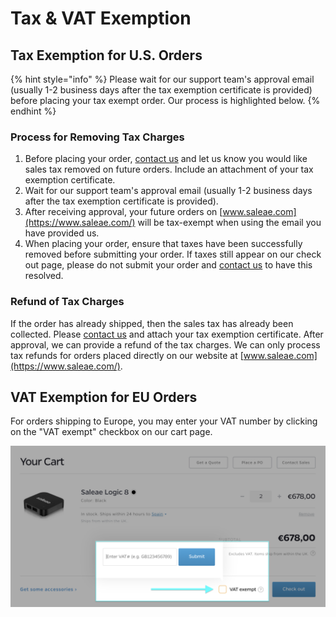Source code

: # Tax & VAT Exemption

## Tax Exemption for U.S. Orders

{% hint style="info" %}
Please wait for our support team's approval email \(usually 1-2 business days after the tax exemption certificate is provided\) before placing your tax exempt order. Our process is highlighted below.
{% endhint %}

### Process for Removing Tax Charges

1. Before placing your order, [contact us](https://contact.saleae.com/hc/en-us/requests/new) and let us know you would like sales tax removed on future orders. Include an attachment of your tax exemption certificate.
2. Wait for our support team's approval email \(usually 1-2 business days after the tax exemption certificate is provided\).
3. After receiving approval, your future orders on [www.saleae.com](https://www.saleae.com/) will be tax-exempt when using the email you have provided us.
4. When placing your order, ensure that taxes have been successfully removed before submitting your order. If taxes still appear on our check out page, please do not submit your order and [contact us](https://contact.saleae.com/hc/en-us/requests/new) to have this resolved.

### Refund of Tax Charges

If the order has already shipped, then the sales tax has already been collected. Please [contact us](https://contact.saleae.com/hc/en-us/requests/new) and attach your tax exemption certificate. After approval, we can provide a refund of the tax charges. We can only process tax refunds for orders placed directly on our website at [www.saleae.com](https://www.saleae.com/).

## VAT Exemption for EU Orders

For orders shipping to Europe, you may enter your VAT number by clicking on the "VAT exempt" checkbox on our cart page.

![VAT exempt checkbox on the cart page](../.gitbook/assets/screen-shot-2020-11-18-at-10.54.53-pm.png)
....................
Work instructions: The answer is the whole listing retyped exactly, with pictures omitted.

Exercise output:
Source code

: # Tax & VAT Exemption

## Tax Exemption for U.S. Orders

{% hint style="info" %}
Please wait for our support team's approval email \(usually 1-2 business days after the tax exemption certificate is provided\) before placing your tax exempt order. Our process is highlighted below.
{% endhint %}

### Process for Removing Tax Charges

1. Before placing your order, [contact us](https://contact.saleae.com/hc/en-us/requests/new) and let us know you would like sales tax removed on future orders. Include an attachment of your tax exemption certificate.
2. Wait for our support team's approval email \(usually 1-2 business days after the tax exemption certificate is provided\).
3. After receiving approval, your future orders on [www.saleae.com](https://www.saleae.com/) will be tax-exempt when using the email you have provided us.
4. When placing your order, ensure that taxes have been successfully removed before submitting your order. If taxes still appear on our check out page, please do not submit your order and [contact us](https://contact.saleae.com/hc/en-us/requests/new) to have this resolved.

### Refund of Tax Charges

If the order has already shipped, then the sales tax has already been collected. Please [contact us](https://contact.saleae.com/hc/en-us/requests/new) and attach your tax exemption certificate. After approval, we can provide a refund of the tax charges. We can only process tax refunds for orders placed directly on our website at [www.saleae.com](https://www.saleae.com/).

## VAT Exemption for EU Orders

For orders shipping to Europe, you may enter your VAT number by clicking on the "VAT exempt" checkbox on our cart page.

![VAT exempt checkbox on the cart page](../.gitbook/assets/screen-shot-2020-11-18-at-10.54.53-pm.png)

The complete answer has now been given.